(Plain-text document sources)

%%

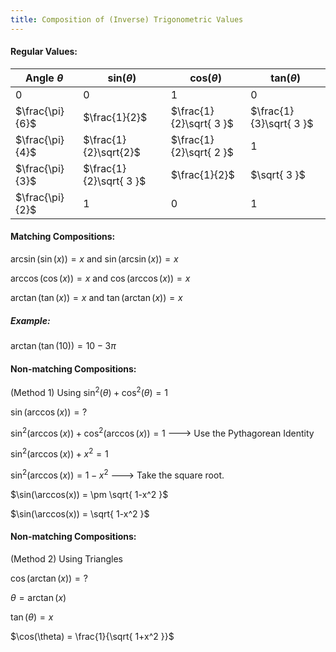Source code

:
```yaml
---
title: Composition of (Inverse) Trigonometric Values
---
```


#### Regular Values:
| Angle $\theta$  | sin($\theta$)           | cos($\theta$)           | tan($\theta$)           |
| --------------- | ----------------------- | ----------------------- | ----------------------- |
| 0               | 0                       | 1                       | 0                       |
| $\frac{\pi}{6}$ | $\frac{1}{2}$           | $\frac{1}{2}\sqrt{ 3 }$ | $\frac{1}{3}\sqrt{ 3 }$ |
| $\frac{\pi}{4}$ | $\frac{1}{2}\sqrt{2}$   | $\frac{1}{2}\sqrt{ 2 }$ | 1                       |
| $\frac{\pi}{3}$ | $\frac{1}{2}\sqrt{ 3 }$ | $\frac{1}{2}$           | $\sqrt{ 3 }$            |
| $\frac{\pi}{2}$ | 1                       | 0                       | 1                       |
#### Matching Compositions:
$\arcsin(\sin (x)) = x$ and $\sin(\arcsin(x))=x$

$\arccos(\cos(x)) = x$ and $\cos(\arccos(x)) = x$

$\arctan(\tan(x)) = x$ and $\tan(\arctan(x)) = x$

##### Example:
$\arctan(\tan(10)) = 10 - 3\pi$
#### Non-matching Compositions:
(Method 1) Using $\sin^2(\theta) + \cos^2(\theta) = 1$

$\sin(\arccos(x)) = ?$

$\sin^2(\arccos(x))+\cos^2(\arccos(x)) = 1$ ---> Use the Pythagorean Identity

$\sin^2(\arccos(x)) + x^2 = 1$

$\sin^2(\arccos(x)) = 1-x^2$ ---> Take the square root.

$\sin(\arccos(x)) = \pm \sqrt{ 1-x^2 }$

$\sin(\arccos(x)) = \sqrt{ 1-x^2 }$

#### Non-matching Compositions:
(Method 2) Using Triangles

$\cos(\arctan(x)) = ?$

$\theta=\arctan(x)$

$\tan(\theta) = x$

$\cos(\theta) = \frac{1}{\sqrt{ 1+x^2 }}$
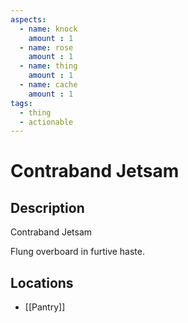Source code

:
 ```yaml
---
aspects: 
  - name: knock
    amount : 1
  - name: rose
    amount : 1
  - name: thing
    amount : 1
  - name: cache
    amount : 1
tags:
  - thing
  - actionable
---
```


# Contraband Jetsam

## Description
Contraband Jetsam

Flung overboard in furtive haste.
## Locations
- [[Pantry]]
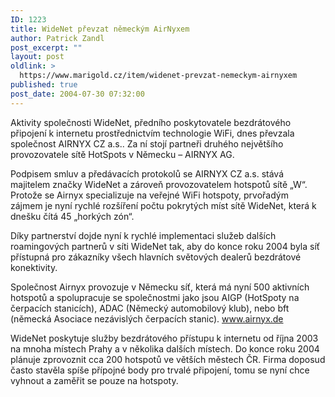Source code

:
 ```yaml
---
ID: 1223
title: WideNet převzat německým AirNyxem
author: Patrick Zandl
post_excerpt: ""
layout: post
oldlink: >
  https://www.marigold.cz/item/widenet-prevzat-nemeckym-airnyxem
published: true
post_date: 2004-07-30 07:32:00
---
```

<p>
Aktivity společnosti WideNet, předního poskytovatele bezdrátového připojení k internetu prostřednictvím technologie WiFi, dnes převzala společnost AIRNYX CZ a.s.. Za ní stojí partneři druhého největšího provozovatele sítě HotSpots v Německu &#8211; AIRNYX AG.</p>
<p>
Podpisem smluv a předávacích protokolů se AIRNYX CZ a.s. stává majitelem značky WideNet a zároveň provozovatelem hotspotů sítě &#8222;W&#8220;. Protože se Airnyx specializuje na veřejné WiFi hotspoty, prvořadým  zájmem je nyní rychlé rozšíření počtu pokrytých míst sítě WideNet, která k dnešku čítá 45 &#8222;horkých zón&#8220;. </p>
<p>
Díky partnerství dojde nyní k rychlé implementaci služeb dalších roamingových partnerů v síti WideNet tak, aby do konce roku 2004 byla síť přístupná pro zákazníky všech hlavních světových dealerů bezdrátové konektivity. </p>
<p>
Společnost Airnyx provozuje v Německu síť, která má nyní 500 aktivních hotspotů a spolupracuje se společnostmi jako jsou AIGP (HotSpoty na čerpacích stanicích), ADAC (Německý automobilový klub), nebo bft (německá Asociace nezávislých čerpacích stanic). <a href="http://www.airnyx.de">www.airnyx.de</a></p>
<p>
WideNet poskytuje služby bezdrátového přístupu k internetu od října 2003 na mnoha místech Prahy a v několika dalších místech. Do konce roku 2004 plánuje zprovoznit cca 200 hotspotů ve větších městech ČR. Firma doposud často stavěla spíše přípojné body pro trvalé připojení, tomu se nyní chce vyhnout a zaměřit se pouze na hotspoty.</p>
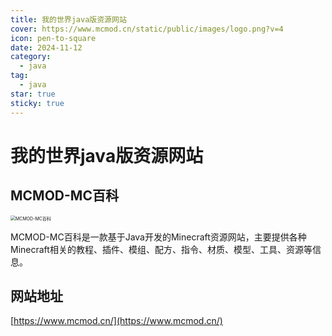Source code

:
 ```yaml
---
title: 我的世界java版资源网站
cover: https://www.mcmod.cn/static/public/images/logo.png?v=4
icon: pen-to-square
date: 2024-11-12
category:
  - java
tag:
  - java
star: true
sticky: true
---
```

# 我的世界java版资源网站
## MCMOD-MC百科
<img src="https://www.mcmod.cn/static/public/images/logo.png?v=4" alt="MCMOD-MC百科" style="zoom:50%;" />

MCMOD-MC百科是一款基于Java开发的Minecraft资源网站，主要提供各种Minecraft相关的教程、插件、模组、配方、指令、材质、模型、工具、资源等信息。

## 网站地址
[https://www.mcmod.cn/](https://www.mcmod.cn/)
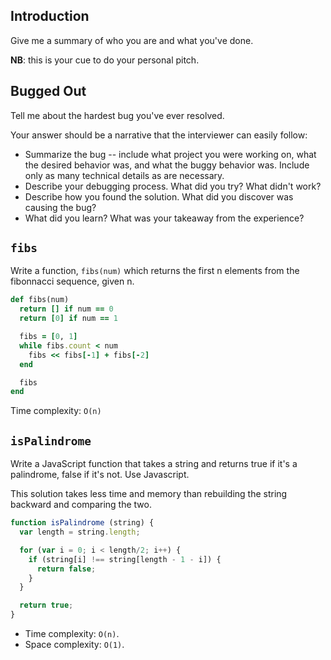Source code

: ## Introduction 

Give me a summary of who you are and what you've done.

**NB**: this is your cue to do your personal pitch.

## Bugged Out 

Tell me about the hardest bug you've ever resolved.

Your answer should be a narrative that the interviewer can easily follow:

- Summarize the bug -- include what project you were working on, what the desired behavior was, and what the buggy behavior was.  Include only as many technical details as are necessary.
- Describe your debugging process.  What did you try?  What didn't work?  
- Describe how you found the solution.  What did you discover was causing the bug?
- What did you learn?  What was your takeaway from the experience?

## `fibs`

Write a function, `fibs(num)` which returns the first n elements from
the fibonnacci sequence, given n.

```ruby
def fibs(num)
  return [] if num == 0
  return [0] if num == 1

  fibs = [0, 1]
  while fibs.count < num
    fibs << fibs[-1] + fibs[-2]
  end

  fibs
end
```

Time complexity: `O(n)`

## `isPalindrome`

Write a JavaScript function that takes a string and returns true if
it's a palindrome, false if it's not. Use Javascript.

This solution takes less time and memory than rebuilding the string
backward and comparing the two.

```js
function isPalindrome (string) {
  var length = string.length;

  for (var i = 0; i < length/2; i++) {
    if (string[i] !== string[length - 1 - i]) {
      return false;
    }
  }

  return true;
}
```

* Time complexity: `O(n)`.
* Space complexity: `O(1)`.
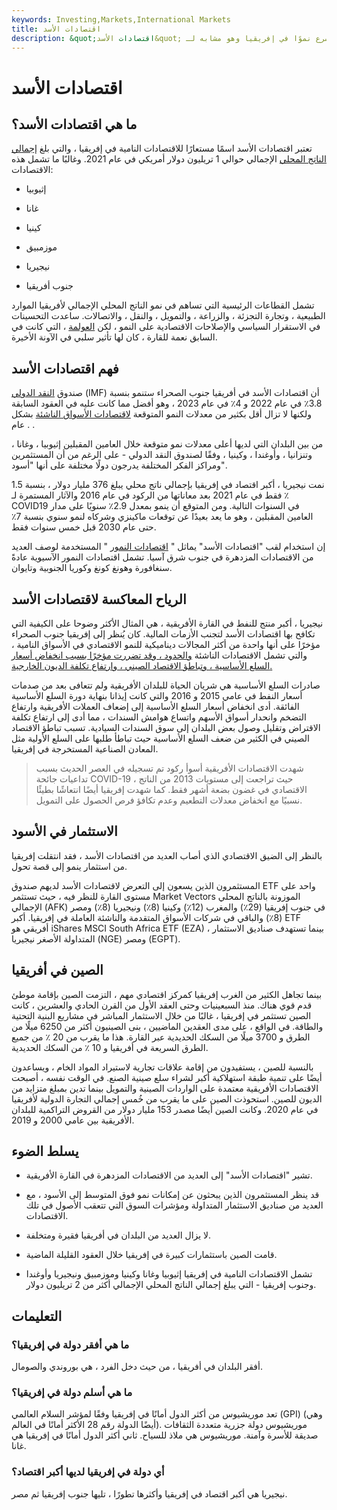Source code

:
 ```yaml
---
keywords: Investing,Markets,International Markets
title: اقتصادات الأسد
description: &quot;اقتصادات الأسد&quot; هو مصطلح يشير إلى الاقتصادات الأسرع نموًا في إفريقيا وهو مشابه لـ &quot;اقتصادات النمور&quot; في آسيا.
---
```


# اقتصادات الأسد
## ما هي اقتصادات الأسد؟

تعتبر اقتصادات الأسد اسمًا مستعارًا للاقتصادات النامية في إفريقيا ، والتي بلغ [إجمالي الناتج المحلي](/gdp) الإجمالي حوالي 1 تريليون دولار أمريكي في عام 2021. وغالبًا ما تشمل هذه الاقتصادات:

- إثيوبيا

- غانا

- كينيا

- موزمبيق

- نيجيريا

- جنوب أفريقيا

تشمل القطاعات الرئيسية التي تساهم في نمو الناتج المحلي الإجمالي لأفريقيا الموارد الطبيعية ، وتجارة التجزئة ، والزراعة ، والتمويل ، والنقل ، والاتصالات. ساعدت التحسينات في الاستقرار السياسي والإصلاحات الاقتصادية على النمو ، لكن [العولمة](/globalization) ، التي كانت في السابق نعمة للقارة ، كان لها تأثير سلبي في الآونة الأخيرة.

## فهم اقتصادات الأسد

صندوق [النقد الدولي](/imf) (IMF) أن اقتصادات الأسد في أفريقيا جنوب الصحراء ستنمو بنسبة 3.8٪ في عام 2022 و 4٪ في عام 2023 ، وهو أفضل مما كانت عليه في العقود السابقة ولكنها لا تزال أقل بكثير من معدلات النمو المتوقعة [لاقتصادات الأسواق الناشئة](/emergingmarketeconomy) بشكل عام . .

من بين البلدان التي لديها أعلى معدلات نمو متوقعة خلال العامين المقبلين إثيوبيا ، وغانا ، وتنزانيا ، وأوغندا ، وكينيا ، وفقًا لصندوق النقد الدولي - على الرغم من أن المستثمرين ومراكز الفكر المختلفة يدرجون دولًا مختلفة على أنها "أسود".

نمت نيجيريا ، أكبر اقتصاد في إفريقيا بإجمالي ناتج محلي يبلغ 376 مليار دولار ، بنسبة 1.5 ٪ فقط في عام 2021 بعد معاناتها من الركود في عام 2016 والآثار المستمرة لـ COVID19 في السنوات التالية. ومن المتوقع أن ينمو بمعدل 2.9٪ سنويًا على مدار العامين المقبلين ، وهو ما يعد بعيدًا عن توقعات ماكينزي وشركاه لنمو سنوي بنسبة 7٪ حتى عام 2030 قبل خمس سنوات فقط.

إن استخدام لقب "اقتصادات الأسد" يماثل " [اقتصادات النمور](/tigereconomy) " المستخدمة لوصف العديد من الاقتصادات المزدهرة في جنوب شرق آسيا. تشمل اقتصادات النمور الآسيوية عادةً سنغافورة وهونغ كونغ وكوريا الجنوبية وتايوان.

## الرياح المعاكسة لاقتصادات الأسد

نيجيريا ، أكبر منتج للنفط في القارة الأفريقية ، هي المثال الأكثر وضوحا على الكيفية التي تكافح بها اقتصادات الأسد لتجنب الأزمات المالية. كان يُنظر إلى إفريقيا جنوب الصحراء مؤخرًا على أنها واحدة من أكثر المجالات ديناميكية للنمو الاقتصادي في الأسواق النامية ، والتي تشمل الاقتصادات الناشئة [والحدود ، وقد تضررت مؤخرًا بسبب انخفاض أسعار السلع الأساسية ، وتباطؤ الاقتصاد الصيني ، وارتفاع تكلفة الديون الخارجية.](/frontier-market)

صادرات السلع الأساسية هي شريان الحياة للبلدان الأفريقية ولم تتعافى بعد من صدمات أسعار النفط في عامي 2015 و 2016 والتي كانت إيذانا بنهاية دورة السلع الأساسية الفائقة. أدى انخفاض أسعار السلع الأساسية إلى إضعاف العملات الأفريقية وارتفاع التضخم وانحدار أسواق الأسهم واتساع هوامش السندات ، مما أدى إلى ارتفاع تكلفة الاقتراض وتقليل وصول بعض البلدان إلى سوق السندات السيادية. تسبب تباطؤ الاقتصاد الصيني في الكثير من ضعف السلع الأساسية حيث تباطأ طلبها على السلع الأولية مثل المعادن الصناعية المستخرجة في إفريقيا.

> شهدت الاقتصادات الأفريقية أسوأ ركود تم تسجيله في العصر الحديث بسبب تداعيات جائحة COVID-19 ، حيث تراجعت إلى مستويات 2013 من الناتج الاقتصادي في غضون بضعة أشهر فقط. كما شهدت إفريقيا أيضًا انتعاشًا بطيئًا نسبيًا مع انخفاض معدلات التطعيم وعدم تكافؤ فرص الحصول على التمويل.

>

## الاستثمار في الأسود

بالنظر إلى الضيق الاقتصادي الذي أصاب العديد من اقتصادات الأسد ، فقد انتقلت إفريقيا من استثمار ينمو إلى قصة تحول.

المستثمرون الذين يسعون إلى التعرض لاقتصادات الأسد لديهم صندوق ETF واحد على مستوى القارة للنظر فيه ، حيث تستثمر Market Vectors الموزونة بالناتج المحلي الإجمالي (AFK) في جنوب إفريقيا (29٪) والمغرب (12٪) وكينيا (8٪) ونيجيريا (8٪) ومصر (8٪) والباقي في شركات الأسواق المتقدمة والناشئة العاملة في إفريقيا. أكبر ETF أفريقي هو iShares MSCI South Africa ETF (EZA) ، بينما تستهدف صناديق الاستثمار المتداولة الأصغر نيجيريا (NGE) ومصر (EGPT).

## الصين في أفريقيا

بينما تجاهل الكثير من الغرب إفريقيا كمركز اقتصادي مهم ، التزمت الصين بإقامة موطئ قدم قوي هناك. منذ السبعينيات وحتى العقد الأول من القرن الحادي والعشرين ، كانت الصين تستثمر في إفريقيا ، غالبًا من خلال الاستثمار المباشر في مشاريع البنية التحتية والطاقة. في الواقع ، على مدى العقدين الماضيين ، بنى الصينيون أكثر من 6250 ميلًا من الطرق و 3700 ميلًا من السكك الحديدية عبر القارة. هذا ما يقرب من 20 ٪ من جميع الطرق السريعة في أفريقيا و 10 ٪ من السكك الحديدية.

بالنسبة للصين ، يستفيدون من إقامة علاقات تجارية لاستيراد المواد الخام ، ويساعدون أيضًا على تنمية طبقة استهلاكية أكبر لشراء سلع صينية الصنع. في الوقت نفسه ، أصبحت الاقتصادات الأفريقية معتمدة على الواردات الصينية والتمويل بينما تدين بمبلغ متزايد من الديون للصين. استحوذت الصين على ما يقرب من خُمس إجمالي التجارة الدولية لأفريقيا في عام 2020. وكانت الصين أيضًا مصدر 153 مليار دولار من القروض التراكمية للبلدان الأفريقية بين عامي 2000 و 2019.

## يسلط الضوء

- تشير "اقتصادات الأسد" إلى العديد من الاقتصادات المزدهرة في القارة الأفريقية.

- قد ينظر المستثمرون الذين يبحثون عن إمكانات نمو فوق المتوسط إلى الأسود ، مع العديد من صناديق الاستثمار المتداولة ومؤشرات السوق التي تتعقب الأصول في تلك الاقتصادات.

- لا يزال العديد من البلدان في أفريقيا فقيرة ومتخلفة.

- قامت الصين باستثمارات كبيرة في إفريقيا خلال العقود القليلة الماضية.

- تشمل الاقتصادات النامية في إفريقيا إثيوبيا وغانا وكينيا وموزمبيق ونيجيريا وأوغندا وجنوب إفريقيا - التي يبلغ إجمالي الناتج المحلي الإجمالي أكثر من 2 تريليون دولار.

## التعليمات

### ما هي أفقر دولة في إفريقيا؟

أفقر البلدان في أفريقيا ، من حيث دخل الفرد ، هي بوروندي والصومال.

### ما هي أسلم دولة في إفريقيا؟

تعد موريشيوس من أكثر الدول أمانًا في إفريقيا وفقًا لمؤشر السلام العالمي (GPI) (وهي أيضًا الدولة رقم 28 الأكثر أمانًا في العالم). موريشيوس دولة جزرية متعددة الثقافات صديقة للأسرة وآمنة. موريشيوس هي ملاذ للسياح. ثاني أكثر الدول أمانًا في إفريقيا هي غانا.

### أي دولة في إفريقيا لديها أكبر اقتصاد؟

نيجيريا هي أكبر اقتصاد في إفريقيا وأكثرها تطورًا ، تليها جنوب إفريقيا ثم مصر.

%%

Instructions for the task — If a line of the data holds the string "الصحراء", list it.

Result of the task —
صندوق [النقد الدولي](/imf) (IMF) أن اقتصادات الأسد في أفريقيا جنوب الصحراء ستنمو بنسبة 3.8٪ في عام 2022 و 4٪ في عام 2023 ، وهو أفضل مما كانت عليه في العقود السابقة ولكنها لا تزال أقل بكثير من معدلات النمو المتوقعة [لاقتصادات الأسواق الناشئة](/emergingmarketeconomy) بشكل عام . .
نيجيريا ، أكبر منتج للنفط في القارة الأفريقية ، هي المثال الأكثر وضوحا على الكيفية التي تكافح بها اقتصادات الأسد لتجنب الأزمات المالية. كان يُنظر إلى إفريقيا جنوب الصحراء مؤخرًا على أنها واحدة من أكثر المجالات ديناميكية للنمو الاقتصادي في الأسواق النامية ، والتي تشمل الاقتصادات الناشئة [والحدود ، وقد تضررت مؤخرًا بسبب انخفاض أسعار السلع الأساسية ، وتباطؤ الاقتصاد الصيني ، وارتفاع تكلفة الديون الخارجية.](/frontier-market)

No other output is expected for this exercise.